When international co-operation through mulitnational institutions has become the norm throughout the world, it is absurd that the SNP want to take Scotland backwards to a time when the sovereign nation state was a meaningful concept. I have always been suspicious of a party that regarded the Union between Scotland and England with contempt and even outright hostility, yet considered our membership of the European Union so much more positively. Union with a people who share the same culture, language and history – not to mention currency – is a natural and stable state. Union with our European partners, although desirable and worth fighting for, is far less natural and fraught with many more difficulties than those which exist within the UK.
A House of Commons Library research paper recently concluded that the EU decides on “up to” 50 per cent of UK laws (and would, according to the SNP, continue to do so for an “independent” Scotland). To describe a future Scotland that was outside the UK but inside the EU as “independent” is therefore stretching the truth. But “independence” is not really what the SNP want; they simply believe in separating Scotland from England.

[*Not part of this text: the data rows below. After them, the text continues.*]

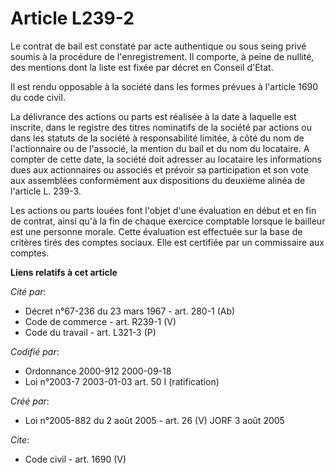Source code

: # Article L239-2

Le contrat de bail est constaté par acte authentique ou sous seing privé soumis à la procédure de l'enregistrement. Il
comporte, à peine de nullité, des mentions dont la liste est fixée par décret en Conseil d'Etat. 

Il est rendu opposable à la société dans les formes prévues à l'article 1690 du code civil. 

La délivrance des actions ou parts est réalisée à la date à laquelle est inscrite, dans le registre des titres nominatifs de
la société par actions ou dans les statuts de la société à responsabilité limitée, à côté du nom de l'actionnaire ou de
l'associé, la mention du bail et du nom du locataire. A compter de cette date, la société doit adresser au locataire les
informations dues aux actionnaires ou associés et prévoir sa participation et son vote aux assemblées conformément aux
dispositions du deuxième alinéa de l'article L. 239-3. 

Les actions ou parts louées font l'objet d'une évaluation en début et en fin de contrat, ainsi qu'à la fin de chaque exercice
comptable lorsque le bailleur est une personne morale. Cette évaluation est effectuée sur la base de critères tirés des
comptes sociaux. Elle est certifiée par un commissaire aux comptes.

**Liens relatifs à cet article**

_Cité par_:

  - Décret n°67-236 du 23 mars 1967 - art. 280-1 (Ab)
  - Code de commerce - art. R239-1 (V)
  - Code du travail - art. L321-3 (P)

_Codifié par_:

  - Ordonnance 2000-912 2000-09-18
  - Loi n°2003-7 2003-01-03 art. 50 I (ratification)

_Créé par_:

  - Loi n°2005-882 du 2 août 2005 - art. 26 (V) JORF 3 août 2005

_Cite_:

  - Code civil - art. 1690 (V)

It is Scotland’s participation in powerful international institutions like the UK, the EU, Nato and the United Nations that allow us to punch above our weight. That is not to say that Scotland couldn’t survive and even prosper separate from the rest of our country; it could. But in an age of political and financial uncertainty, why take the risk? Why surrender all influence over monetary policy but continue to use the pound? Why take the risk that, having left the UK (and therefore the EU), Scotland would have to renegotiate our re-entry into Europe and be forced to adopt the ailing Euro as our national currency? When business desperately needs stability to create jobs and growth, why plunge our nation into uncertain constitutional and economic waters?
Significantly, the language and arguments used by Alex Salmond and the SNP are almost indistinguishable from those used by anti-EU Conservatives like Bill Cash, Douglas Carswell and Dan Hannan.
The United Kingdom is the oldest, most successful political, social and economic union the world has ever known. Shattering it simply to satisfy a 19th century notion of nationhood that’s no longer relevant, or to address a 1970s grievance about dwindling oil resources, would be an exercise in arrogance and short sightedness; in short, an unpardonable folly.